Reproduce each line of the material exactly as it reads.
* * * * * * * * *
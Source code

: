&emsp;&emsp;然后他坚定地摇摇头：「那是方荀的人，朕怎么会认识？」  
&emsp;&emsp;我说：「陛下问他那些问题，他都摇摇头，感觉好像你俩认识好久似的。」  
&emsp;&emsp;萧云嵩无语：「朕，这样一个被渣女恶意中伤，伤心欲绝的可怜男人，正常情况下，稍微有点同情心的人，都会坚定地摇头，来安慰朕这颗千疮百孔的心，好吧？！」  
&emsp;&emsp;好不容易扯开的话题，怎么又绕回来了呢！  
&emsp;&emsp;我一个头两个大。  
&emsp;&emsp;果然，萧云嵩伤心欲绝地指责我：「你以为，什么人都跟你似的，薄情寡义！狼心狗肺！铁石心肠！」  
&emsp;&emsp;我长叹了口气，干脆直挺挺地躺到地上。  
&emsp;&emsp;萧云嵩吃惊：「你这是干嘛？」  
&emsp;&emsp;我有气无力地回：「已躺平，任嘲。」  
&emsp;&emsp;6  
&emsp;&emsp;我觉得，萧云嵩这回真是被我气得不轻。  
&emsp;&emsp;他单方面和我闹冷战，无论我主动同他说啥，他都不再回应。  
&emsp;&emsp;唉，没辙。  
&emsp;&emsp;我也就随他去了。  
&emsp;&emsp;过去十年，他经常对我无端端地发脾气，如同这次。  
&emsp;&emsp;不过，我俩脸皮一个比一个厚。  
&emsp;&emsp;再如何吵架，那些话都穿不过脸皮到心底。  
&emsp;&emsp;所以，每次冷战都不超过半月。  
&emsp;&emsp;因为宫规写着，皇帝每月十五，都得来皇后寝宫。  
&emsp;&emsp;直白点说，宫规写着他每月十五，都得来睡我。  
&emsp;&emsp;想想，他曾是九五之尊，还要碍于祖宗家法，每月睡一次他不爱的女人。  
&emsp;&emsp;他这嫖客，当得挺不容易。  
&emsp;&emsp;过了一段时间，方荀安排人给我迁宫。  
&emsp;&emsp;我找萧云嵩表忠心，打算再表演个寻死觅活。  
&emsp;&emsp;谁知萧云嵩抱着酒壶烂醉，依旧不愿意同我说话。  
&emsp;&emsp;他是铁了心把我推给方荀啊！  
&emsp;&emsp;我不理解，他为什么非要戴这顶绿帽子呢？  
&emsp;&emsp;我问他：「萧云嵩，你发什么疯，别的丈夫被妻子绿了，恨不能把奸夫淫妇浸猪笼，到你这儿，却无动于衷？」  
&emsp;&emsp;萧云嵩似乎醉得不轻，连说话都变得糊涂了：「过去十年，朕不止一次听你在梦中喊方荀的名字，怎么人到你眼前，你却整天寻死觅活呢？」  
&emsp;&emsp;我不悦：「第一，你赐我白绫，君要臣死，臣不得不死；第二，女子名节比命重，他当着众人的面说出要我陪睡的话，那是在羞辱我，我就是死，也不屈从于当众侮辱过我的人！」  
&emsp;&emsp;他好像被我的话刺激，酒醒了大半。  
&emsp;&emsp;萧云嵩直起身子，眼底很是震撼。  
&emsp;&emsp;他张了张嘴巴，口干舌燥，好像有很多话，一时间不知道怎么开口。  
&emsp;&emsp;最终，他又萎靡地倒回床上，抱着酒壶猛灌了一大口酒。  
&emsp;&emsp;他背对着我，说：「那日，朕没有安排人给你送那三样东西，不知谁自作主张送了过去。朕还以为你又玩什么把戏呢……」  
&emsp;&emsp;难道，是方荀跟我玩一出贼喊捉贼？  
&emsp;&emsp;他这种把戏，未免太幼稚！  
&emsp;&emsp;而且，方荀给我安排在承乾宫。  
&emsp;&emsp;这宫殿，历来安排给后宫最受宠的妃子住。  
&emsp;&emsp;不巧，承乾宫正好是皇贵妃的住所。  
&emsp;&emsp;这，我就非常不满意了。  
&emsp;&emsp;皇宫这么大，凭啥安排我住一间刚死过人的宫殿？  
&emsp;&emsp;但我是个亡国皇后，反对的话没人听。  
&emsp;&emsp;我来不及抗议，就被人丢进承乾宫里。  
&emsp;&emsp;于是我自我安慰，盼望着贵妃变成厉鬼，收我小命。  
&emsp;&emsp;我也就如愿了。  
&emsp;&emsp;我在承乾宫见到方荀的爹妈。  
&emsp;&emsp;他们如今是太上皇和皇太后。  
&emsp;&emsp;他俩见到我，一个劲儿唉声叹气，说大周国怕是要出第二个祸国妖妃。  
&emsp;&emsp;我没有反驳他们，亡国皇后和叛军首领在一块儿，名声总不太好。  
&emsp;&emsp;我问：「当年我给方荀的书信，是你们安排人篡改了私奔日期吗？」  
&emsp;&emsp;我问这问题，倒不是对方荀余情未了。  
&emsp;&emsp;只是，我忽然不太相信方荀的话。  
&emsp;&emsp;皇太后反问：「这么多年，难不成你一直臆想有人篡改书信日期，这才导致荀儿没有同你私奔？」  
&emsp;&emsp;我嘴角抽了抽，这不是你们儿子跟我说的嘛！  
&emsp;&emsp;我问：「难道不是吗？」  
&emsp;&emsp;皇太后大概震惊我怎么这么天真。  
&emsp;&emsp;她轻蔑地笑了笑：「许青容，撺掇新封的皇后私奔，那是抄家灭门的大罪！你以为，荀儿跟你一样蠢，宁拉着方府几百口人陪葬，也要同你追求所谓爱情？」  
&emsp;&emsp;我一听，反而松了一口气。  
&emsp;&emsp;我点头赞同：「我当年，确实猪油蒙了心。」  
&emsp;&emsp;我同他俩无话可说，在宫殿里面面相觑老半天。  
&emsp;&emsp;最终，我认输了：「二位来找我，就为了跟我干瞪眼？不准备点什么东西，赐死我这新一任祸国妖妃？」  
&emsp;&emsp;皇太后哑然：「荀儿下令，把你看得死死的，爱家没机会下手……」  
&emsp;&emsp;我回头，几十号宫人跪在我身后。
* * * * * * * * *
Answer below =
Source code

:&emsp;&emsp;然后他坚定地摇摇头：「那是方荀的人，朕怎么会认识？」  
&emsp;&emsp;我说：「陛下问他那些问题，他都摇摇头，感觉好像你俩认识好久似的。」  
&emsp;&emsp;萧云嵩无语：「朕，这样一个被渣女恶意中伤，伤心欲绝的可怜男人，正常情况下，稍微有点同情心的人，都会坚定地摇头，来安慰朕这颗千疮百孔的心，好吧？！」  
&emsp;&emsp;好不容易扯开的话题，怎么又绕回来了呢！  
&emsp;&emsp;我一个头两个大。  
&emsp;&emsp;果然，萧云嵩伤心欲绝地指责我：「你以为，什么人都跟你似的，薄情寡义！狼心狗肺！铁石心肠！」  
&emsp;&emsp;我长叹了口气，干脆直挺挺地躺到地上。  
&emsp;&emsp;萧云嵩吃惊：「你这是干嘛？」  
&emsp;&emsp;我有气无力地回：「已躺平，任嘲。」  
&emsp;&emsp;6  
&emsp;&emsp;我觉得，萧云嵩这回真是被我气得不轻。  
&emsp;&emsp;他单方面和我闹冷战，无论我主动同他说啥，他都不再回应。  
&emsp;&emsp;唉，没辙。  
&emsp;&emsp;我也就随他去了。  
&emsp;&emsp;过去十年，他经常对我无端端地发脾气，如同这次。  
&emsp;&emsp;不过，我俩脸皮一个比一个厚。  
&emsp;&emsp;再如何吵架，那些话都穿不过脸皮到心底。  
&emsp;&emsp;所以，每次冷战都不超过半月。  
&emsp;&emsp;因为宫规写着，皇帝每月十五，都得来皇后寝宫。  
&emsp;&emsp;直白点说，宫规写着他每月十五，都得来睡我。  
&emsp;&emsp;想想，他曾是九五之尊，还要碍于祖宗家法，每月睡一次他不爱的女人。  
&emsp;&emsp;他这嫖客，当得挺不容易。  
&emsp;&emsp;过了一段时间，方荀安排人给我迁宫。  
&emsp;&emsp;我找萧云嵩表忠心，打算再表演个寻死觅活。  
&emsp;&emsp;谁知萧云嵩抱着酒壶烂醉，依旧不愿意同我说话。  
&emsp;&emsp;他是铁了心把我推给方荀啊！  
&emsp;&emsp;我不理解，他为什么非要戴这顶绿帽子呢？  
&emsp;&emsp;我问他：「萧云嵩，你发什么疯，别的丈夫被妻子绿了，恨不能把奸夫淫妇浸猪笼，到你这儿，却无动于衷？」  
&emsp;&emsp;萧云嵩似乎醉得不轻，连说话都变得糊涂了：「过去十年，朕不止一次听你在梦中喊方荀的名字，怎么人到你眼前，你却整天寻死觅活呢？」  
&emsp;&emsp;我不悦：「第一，你赐我白绫，君要臣死，臣不得不死；第二，女子名节比命重，他当着众人的面说出要我陪睡的话，那是在羞辱我，我就是死，也不屈从于当众侮辱过我的人！」  
&emsp;&emsp;他好像被我的话刺激，酒醒了大半。  
&emsp;&emsp;萧云嵩直起身子，眼底很是震撼。  
&emsp;&emsp;他张了张嘴巴，口干舌燥，好像有很多话，一时间不知道怎么开口。  
&emsp;&emsp;最终，他又萎靡地倒回床上，抱着酒壶猛灌了一大口酒。  
&emsp;&emsp;他背对着我，说：「那日，朕没有安排人给你送那三样东西，不知谁自作主张送了过去。朕还以为你又玩什么把戏呢……」  
&emsp;&emsp;难道，是方荀跟我玩一出贼喊捉贼？  
&emsp;&emsp;他这种把戏，未免太幼稚！  
&emsp;&emsp;而且，方荀给我安排在承乾宫。  
&emsp;&emsp;这宫殿，历来安排给后宫最受宠的妃子住。  
&emsp;&emsp;不巧，承乾宫正好是皇贵妃的住所。  
&emsp;&emsp;这，我就非常不满意了。  
&emsp;&emsp;皇宫这么大，凭啥安排我住一间刚死过人的宫殿？  
&emsp;&emsp;但我是个亡国皇后，反对的话没人听。  
&emsp;&emsp;我来不及抗议，就被人丢进承乾宫里。  
&emsp;&emsp;于是我自我安慰，盼望着贵妃变成厉鬼，收我小命。  
&emsp;&emsp;我也就如愿了。  
&emsp;&emsp;我在承乾宫见到方荀的爹妈。  
&emsp;&emsp;他们如今是太上皇和皇太后。  
&emsp;&emsp;他俩见到我，一个劲儿唉声叹气，说大周国怕是要出第二个祸国妖妃。  
&emsp;&emsp;我没有反驳他们，亡国皇后和叛军首领在一块儿，名声总不太好。  
&emsp;&emsp;我问：「当年我给方荀的书信，是你们安排人篡改了私奔日期吗？」  
&emsp;&emsp;我问这问题，倒不是对方荀余情未了。  
&emsp;&emsp;只是，我忽然不太相信方荀的话。  
&emsp;&emsp;皇太后反问：「这么多年，难不成你一直臆想有人篡改书信日期，这才导致荀儿没有同你私奔？」  
&emsp;&emsp;我嘴角抽了抽，这不是你们儿子跟我说的嘛！  
&emsp;&emsp;我问：「难道不是吗？」  
&emsp;&emsp;皇太后大概震惊我怎么这么天真。  
&emsp;&emsp;她轻蔑地笑了笑：「许青容，撺掇新封的皇后私奔，那是抄家灭门的大罪！你以为，荀儿跟你一样蠢，宁拉着方府几百口人陪葬，也要同你追求所谓爱情？」  
&emsp;&emsp;我一听，反而松了一口气。  
&emsp;&emsp;我点头赞同：「我当年，确实猪油蒙了心。」  
&emsp;&emsp;我同他俩无话可说，在宫殿里面面相觑老半天。  
&emsp;&emsp;最终，我认输了：「二位来找我，就为了跟我干瞪眼？不准备点什么东西，赐死我这新一任祸国妖妃？」  
&emsp;&emsp;皇太后哑然：「荀儿下令，把你看得死死的，爱家没机会下手……」  
&emsp;&emsp;我回头，几十号宫人跪在我身后。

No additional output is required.